---- RECORD EXCERPTS
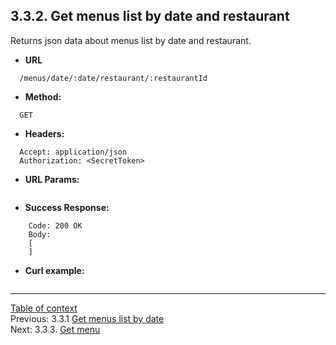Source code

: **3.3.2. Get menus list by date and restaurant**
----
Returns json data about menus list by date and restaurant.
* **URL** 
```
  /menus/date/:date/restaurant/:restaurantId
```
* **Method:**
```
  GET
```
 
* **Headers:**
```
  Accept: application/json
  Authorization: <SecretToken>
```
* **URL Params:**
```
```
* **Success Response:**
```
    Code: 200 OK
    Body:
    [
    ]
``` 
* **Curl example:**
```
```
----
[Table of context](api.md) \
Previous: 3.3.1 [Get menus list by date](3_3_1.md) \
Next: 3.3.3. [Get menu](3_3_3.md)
--------
Please retype every record exactly, leaving the pictures out.

Source code

: **3.3.2. Get menus list by date and restaurant**
----
Returns json data about menus list by date and restaurant.
* **URL** 
```
  /menus/date/:date/restaurant/:restaurantId
```
* **Method:**
```
  GET
```
 
* **Headers:**
```
  Accept: application/json
  Authorization: <SecretToken>
```
* **URL Params:**
```
```
* **Success Response:**
```
    Code: 200 OK
    Body:
    [
    ]
``` 
* **Curl example:**
```
```
----
[Table of context](api.md) \
Previous: 3.3.1 [Get menus list by date](3_3_1.md) \
Next: 3.3.3. [Get menu](3_3_3.md)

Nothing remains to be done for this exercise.